#460 Better handle of related service being down
Closed: Fixed 3 months ago by lholecek. Opened 4 years ago by pingou.

If you turn on the RemoteRule, greenwave will retrieve the gating.yaml from another source, which could be down or returning 500 for X or Y reasons.

In this situation, greenwave returns a 500 error without any explanations.

It would be nice if greenwave could handle this situation a bit better and return with an error code some error message as to why it cannot proceed as expected.
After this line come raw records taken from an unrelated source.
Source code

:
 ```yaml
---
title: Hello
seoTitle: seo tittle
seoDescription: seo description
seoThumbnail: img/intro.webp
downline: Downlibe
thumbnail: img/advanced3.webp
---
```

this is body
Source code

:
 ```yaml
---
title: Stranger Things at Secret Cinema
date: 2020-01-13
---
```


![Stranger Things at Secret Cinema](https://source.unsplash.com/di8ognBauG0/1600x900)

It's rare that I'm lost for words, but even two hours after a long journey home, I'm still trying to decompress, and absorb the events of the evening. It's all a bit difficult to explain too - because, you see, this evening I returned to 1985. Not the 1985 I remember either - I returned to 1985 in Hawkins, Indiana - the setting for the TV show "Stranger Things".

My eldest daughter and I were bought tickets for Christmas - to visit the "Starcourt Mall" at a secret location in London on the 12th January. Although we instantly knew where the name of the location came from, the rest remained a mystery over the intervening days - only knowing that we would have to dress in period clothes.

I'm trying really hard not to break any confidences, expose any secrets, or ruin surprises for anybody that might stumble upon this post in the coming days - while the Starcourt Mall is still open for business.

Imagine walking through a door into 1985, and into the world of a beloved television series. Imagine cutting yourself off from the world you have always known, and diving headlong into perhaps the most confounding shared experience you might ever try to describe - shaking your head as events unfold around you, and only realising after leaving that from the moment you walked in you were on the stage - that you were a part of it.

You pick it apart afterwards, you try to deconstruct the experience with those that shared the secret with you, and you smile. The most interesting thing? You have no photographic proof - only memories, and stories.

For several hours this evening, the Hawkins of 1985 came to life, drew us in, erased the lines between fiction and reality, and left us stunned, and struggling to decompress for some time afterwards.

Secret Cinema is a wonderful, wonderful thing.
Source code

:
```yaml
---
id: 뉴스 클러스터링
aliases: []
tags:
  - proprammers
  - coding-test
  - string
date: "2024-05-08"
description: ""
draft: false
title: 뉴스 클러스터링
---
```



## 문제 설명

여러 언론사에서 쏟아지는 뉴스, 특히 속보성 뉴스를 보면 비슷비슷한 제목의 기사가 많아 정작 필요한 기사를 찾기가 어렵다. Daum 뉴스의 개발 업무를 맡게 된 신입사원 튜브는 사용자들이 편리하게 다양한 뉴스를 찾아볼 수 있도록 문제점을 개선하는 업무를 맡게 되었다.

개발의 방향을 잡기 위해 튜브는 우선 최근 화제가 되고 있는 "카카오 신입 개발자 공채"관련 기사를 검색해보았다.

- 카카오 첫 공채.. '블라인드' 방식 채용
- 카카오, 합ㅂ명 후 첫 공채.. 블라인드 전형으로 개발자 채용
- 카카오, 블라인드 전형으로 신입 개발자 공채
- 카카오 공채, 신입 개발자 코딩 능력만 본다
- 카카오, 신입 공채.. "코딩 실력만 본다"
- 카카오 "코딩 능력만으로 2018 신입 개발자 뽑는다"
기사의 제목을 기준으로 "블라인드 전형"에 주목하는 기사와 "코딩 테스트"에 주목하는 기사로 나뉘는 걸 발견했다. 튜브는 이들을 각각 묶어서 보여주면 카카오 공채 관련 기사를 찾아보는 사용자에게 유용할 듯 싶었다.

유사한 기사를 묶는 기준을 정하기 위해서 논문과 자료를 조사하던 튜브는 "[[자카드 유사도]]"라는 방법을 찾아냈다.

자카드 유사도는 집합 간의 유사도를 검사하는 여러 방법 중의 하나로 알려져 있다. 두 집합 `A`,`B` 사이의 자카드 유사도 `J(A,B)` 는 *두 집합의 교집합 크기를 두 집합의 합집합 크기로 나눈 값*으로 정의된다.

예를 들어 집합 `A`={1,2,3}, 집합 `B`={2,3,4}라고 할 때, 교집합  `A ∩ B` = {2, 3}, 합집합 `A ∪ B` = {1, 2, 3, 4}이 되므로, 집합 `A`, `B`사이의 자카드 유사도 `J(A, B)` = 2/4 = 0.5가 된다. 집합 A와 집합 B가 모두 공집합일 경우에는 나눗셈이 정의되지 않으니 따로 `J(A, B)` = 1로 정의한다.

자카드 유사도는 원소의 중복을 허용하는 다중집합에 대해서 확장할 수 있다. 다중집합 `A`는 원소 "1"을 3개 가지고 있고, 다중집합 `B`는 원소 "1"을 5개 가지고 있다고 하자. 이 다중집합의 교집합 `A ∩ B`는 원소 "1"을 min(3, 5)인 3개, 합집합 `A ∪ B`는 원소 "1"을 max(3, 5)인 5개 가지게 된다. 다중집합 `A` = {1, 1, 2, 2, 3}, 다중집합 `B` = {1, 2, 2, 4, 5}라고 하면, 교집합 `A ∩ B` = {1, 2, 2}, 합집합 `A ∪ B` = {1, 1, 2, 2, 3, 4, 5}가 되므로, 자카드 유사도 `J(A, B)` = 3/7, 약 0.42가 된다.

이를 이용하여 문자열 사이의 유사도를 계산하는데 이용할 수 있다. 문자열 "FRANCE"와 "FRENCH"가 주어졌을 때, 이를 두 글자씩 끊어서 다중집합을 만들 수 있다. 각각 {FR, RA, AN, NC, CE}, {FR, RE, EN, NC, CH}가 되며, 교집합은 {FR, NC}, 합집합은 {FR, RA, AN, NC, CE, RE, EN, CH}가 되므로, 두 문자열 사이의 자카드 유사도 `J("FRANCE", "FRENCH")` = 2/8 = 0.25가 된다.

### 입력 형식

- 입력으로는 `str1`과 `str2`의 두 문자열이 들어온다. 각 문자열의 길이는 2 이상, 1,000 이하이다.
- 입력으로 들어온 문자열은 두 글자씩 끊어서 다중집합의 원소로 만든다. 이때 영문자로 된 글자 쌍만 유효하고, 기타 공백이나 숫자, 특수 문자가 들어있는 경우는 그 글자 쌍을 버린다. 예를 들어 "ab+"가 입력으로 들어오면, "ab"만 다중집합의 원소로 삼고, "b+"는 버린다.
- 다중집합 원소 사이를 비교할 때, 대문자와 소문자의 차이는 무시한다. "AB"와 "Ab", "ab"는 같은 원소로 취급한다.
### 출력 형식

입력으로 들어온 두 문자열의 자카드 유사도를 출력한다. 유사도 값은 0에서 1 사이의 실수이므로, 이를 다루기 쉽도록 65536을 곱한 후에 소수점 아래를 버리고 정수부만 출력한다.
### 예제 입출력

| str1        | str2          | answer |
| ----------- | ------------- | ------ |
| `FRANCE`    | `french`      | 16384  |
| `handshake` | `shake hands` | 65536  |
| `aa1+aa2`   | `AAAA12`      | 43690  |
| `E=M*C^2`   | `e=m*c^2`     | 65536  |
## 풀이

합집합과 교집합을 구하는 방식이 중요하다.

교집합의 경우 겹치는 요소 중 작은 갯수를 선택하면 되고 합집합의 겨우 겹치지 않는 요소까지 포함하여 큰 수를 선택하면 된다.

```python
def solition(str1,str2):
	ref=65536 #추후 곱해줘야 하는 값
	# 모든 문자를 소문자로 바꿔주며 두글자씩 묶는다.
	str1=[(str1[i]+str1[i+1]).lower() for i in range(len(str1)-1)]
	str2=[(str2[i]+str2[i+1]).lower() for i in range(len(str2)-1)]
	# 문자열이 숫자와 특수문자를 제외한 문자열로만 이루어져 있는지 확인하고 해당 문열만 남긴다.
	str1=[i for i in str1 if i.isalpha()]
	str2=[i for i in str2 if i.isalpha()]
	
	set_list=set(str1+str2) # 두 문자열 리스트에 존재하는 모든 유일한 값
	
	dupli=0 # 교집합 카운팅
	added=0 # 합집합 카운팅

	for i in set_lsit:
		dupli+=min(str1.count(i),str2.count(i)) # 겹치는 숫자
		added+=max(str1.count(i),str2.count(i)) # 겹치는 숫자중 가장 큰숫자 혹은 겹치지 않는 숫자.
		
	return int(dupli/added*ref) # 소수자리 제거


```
Here are the logs I've found server side:

2019-07-16 16:34:03 [pid    15] flask.app ERROR Exception on /api/v1.0/decision [POST]
Traceback (most recent call last):
  File "/usr/lib/python3.7/site-packages/requests/adapters.py", line 449, in send
    timeout=timeout
  File "/usr/lib/python3.7/site-packages/urllib3/connectionpool.py", line 731, in urlopen
    body_pos=body_pos, **response_kw)
  File "/usr/lib/python3.7/site-packages/urllib3/connectionpool.py", line 731, in urlopen
    body_pos=body_pos, **response_kw)
  File "/usr/lib/python3.7/site-packages/urllib3/connectionpool.py", line 731, in urlopen
    body_pos=body_pos, **response_kw)
  File "/usr/lib/python3.7/site-packages/urllib3/connectionpool.py", line 711, in urlopen
    retries = retries.increment(method, url, response=response, _pool=self)
  File "/usr/lib/python3.7/site-packages/urllib3/util/retry.py", line 399, in increment
    raise MaxRetryError(_pool, url, error or ResponseError(cause))
urllib3.exceptions.MaxRetryError: HTTPSConnectionPool(host='src.stg.fedoraproject.org', port=443): Max retries exceeded with url: //rpms/python-arrow/raw/34f3b85b4be9d7c7fb4f8f7dd07a13d3e40b0da6/f/gating.yaml (Caused by ResponseError('too many 500 error responses'))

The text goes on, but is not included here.